▶ EXERCISE OBJECTIVE
Wherever the string "selectionMemberEditValues" occurs in a line of these records, report that line.

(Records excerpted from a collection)
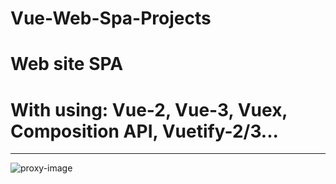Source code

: # Vue-Web-Spa-Projects
# Web site SPA
# With using: Vue-2, Vue-3, Vuex, Composition API, Vuetify-2/3...
______________
![proxy-image](https://user-images.githubusercontent.com/51271834/160930634-09821fbe-158a-4d4a-83d3-5305e6b5fb3a.png)
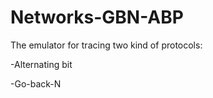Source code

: # Networks-GBN-ABP

The emulator for tracing two kind of protocols:

  -Alternating bit
  
  -Go-back-N
  

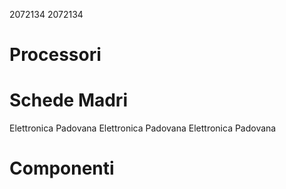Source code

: 2072134
2072134
# Processori
# Schede Madri
Elettronica Padovana
Elettronica Padovana
Elettronica Padovana
# Componenti
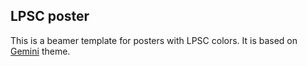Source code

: ## LPSC poster

This is a beamer template for posters with LPSC colors.
It is based on [Gemini](https://github.com/anishathalye/gemini) theme.
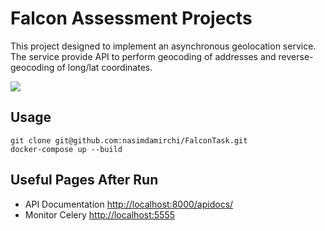 
# Falcon Assessment Projects
This project designed to implement an asynchronous geolocation service. The service provide API to perform geocoding of addresses and reverse-geocoding of long/lat coordinates.
 
 ![](never_ended.gif)
## Usage  

    git clone git@github.com:nasimdamirchi/FalconTask.git
    docker-compose up --build

## Useful Pages After Run  
+ API Documentation [http://localhost:8000/apidocs/](http://localhost:8000/apidocs/)
+ Monitor Celery [http://localhost:5555](http://localhost:5555)

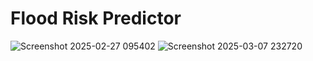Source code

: # Flood Risk Predictor

![Screenshot 2025-02-27 095402](https://github.com/user-attachments/assets/04c7f1de-5ac6-4eba-96fc-48e621a886b8)
![Screenshot 2025-03-07 232720](https://github.com/user-attachments/assets/54abe203-6858-4ace-a4d6-b875f6077ae6)
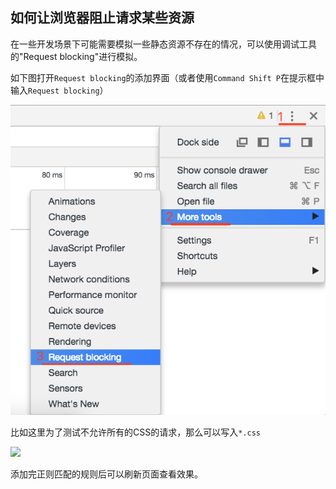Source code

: ## 如何让浏览器阻止请求某些资源

在一些开发场景下可能需要模拟一些静态资源不存在的情况，可以使用调试工具的"Request blocking"进行模拟。

如下图打开`Request blocking`的添加界面（或者使用`Command Shift P`在提示框中输入`Request blocking`）

![](/assets/google-developer-tools/how-to-make-browsers-block-requests-for-certain-resources-menu-path.png)

比如这里为了测试不允许所有的CSS的请求，那么可以写入`*.css`

![](/assets/google-developer-tolls/how-to-make-browsers-block-requests-for-certain-resources-add-rule.png)

添加完正则匹配的规则后可以刷新页面查看效果。
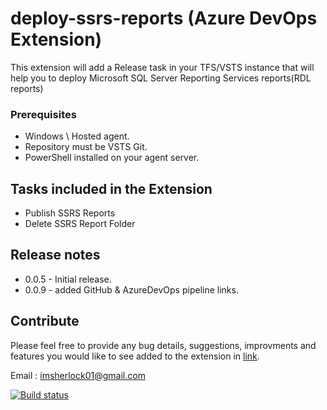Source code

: # deploy-ssrs-reports (Azure DevOps Extension)
This extension will add a Release task in your TFS/VSTS instance that will help you to deploy Microsoft SQL Server Reporting Services reports(RDL reports)

### Prerequisites
* Windows \ Hosted agent.
* Repository must be VSTS Git.
* PowerShell installed on your agent server.

## Tasks included in the Extension
* Publish SSRS Reports
* Delete SSRS Report Folder

## Release notes
* 0.0.5 - Initial release.
* 0.0.9 - added GitHub & AzureDevOps pipeline links.

## Contribute 
Please feel free to provide any bug details, suggestions, improvments and features you would like to see added to the extension in [link](https://github.com/imsherlock01/deploy-ssrs-reports/issues).

Email : imsherlock01@gmail.com

[![Build status](https://dev.azure.com/imsherlock01/GitHub_CI-CD/_apis/build/status/deploy-ssrs-reports)](https://dev.azure.com/imsherlock01/GitHub_CI-CD/_build/latest?definitionId=3&branchName=master)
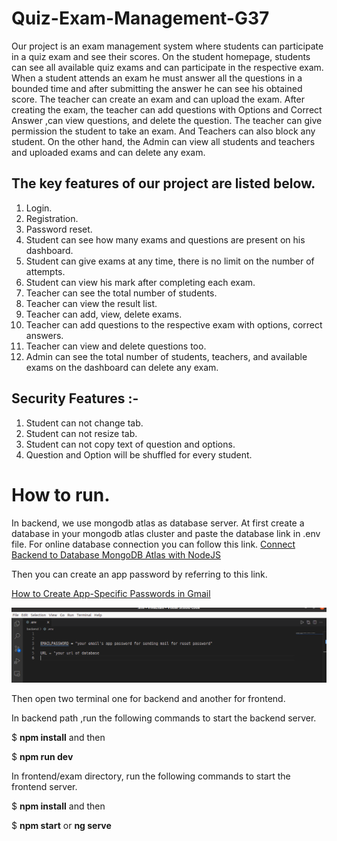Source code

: # Quiz-Exam-Management-G37
Our project is an exam management system where students can participate in a quiz exam and see their scores. On the student homepage, students can see all available quiz exams and can participate in the respective exam. When a student attends an exam he must answer all the questions in a bounded time and after submitting the answer he can see his obtained score. The teacher can create an exam and can upload the exam. After creating the exam, the teacher can add questions with Options and Correct Answer ,can  view questions, and delete the question. The teacher can give permission the student to take an exam. And Teachers can also block any student. On the other hand, the Admin can view all students and teachers and uploaded exams and can delete any exam.

## The key features of our project are listed below.

1. Login.
2. Registration.
3. Password reset.
4. Student can see how many exams and questions are present on his dashboard.
5. Student can give exams at any time, there is no limit on the number of attempts.
6. Student can view his mark after completing each exam.
7. Teacher can  see the total number of students.
8. Teacher can view the result list.
9. Teacher can add, view, delete exams.
10. Teacher can add questions to the respective exam with options, correct answers.
11. Teacher can view and delete questions too.
12. Admin can see the total number of students, teachers, and available exams on the dashboard can delete any exam.    

## Security Features :- 
1. Student can not change tab.
2. Student can not resize tab.
3. Student can not copy text of question and options.
4. Question and Option will be shuffled for every student.

# How to run.
In backend, we use mongodb atlas as database server. At first create a database in your mongodb atlas cluster and paste the database link in .env file. 
For online database connection you can follow this link.
[Connect Backend to Database MongoDB Atlas with NodeJS](https://www.youtube.com/watch?v=68Jd7GXZPe8)

Then you can create an app password by referring to this link.

[How to Create App-Specific Passwords in Gmail](https://www.lifewire.com/get-a-password-to-access-gmail-by-pop-imap-2-1171882)

![envfile](./Screen-shots/env.png)

Then open two terminal one for backend and another for frontend.

In backend path ,run the following commands to start the backend server.

$ **npm install** 
and then 

$ **npm run dev**

In frontend/exam directory, run the following commands to start the frontend server.

$ **npm install**
and then 

$ **npm start** or **ng serve**
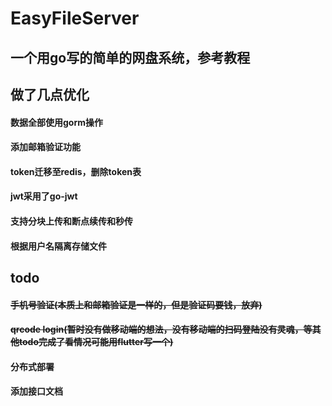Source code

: # EasyFileServer
## 一个用go写的简单的网盘系统，参考教程
## 做了几点优化
#### 数据全部使用gorm操作
#### 添加邮箱验证功能
#### token迁移至redis，删除token表
#### jwt采用了go-jwt
#### 支持分块上传和断点续传和秒传
#### 根据用户名隔离存储文件
## todo
#### ~~手机号验证(本质上和邮箱验证是一样的，但是验证码要钱，放弃)~~
#### ~~qrcode login(暂时没有做移动端的想法，没有移动端的扫码登陆没有灵魂，等其他todo完成了看情况可能用flutter写一个)~~
#### 分布式部署
#### 添加接口文档
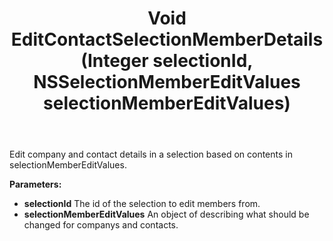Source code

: ﻿---
uid: crmscript_ref_NSSelectionAgent_EditContactSelectionMemberDetails
title: Void EditContactSelectionMemberDetails(Integer selectionId, NSSelectionMemberEditValues selectionMemberEditValues)
intellisense: NSSelectionAgent.EditContactSelectionMemberDetails
keywords: NSSelectionAgent, EditContactSelectionMemberDetails
so.topic: reference
---

Edit company and contact details in a selection based on contents in selectionMemberEditValues.

**Parameters:**
 - **selectionId** The id of the selection to edit members from.
 - **selectionMemberEditValues** An object of <see cref="SelectionMemberEditValues"/> describing what should be changed for companys and contacts.
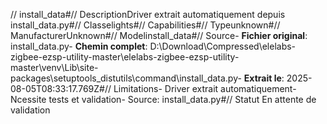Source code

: // install_data#// DescriptionDriver extrait automatiquement depuis install_data.py#// Classelights#// Capabilities#// Typeunknown#// ManufacturerUnknown#// Modelinstall_data#// Source- **Fichier original**: install_data.py- **Chemin complet**: D:\Download\Compressed\elelabs-zigbee-ezsp-utility-master\elelabs-zigbee-ezsp-utility-master\venv\Lib\site-packages\setuptools\_distutils\command\install_data.py- **Extrait le**: 2025-08-05T08:33:17.769Z#// Limitations- Driver extrait automatiquement- Ncessite tests et validation- Source: install_data.py#// Statut En attente de validation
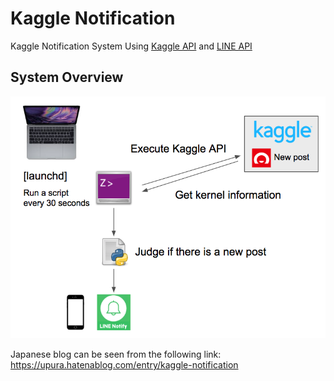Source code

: Kaggle Notification
===
Kaggle Notification System Using [Kaggle API](https://github.com/Kaggle/kaggle-api) and [LINE API](https://developers.line.me/en/)

## System Overview
![overview](overview.png)

Japanese blog can be seen from the following link:  
https://upura.hatenablog.com/entry/kaggle-notification
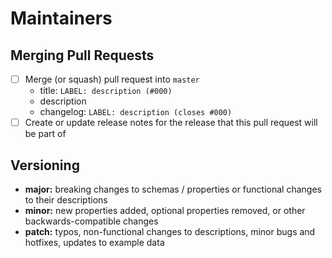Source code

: # Maintainers

## Merging Pull Requests

- [ ] Merge (or squash) pull request into `master`
  - title: `LABEL: description (#000)`
  - description
  - changelog: `LABEL: description (closes #000)`
- [ ] Create or update release notes for the release that this pull request will be part of

## Versioning

- **major:** breaking changes to schemas / properties or functional changes to their descriptions
- **minor:** new properties added, optional properties removed, or other backwards-compatible changes
- **patch:** typos, non-functional changes to descriptions, minor bugs and hotfixes, updates to example data
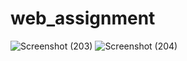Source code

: # web_assignment
![Screenshot (203)](https://github.com/PiyushiKulkarni/web_assignment/assets/112570663/a4fb744b-bb5b-48e7-867c-08a1af6d7619)
![Screenshot (204)](https://github.com/PiyushiKulkarni/web_assignment/assets/112570663/b083e18b-6d11-4918-ac28-52f3f0f51926)
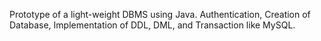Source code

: Prototype of a	light-weight DBMS using Java. Authentication, Creation of Database, Implementation of DDL, DML, and Transaction like MySQL.
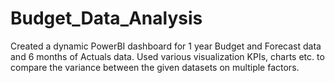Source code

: # Budget_Data_Analysis
Created a dynamic PowerBI dashboard for 1 year Budget and Forecast data and 6 months of Actuals data. Used various visualization KPIs, charts etc. to compare the variance between the given datasets on multiple factors.
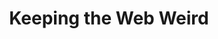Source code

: ---
title: Keeping the Web Weird
panels:
 - caption: I document the weird world we live in...
   image: /assets/images/comics/websites/TastyFaces.jpg
   description: A site dedicated to documenting food faces.
   link: https://tastyfaces.com/
 - caption: And sometimes try and document...
   image: /assets/images/comics/websites/StripMallChurches.jpg
   description: A site dedicated to documenting churches found in strip malls.
   link: https://stripmallchurches.com/
 - caption: ... some of the less weird things too.
   image: /assets/images/comics/websites/InColorPhotos.jpg
   description: This is a demo site for improving the state of local photojournalism.
   link: https://incolor.photos/
---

▶ EXPECTED ANSWER
title: Void EditContactSelectionMemberDetails(Integer selectionId, NSSelectionMemberEditValues selectionMemberEditValues)
Edit company and contact details in a selection based on contents in selectionMemberEditValues.
 - **selectionMemberEditValues** An object of <see cref="SelectionMemberEditValues"/> describing what should be changed for companys and contacts.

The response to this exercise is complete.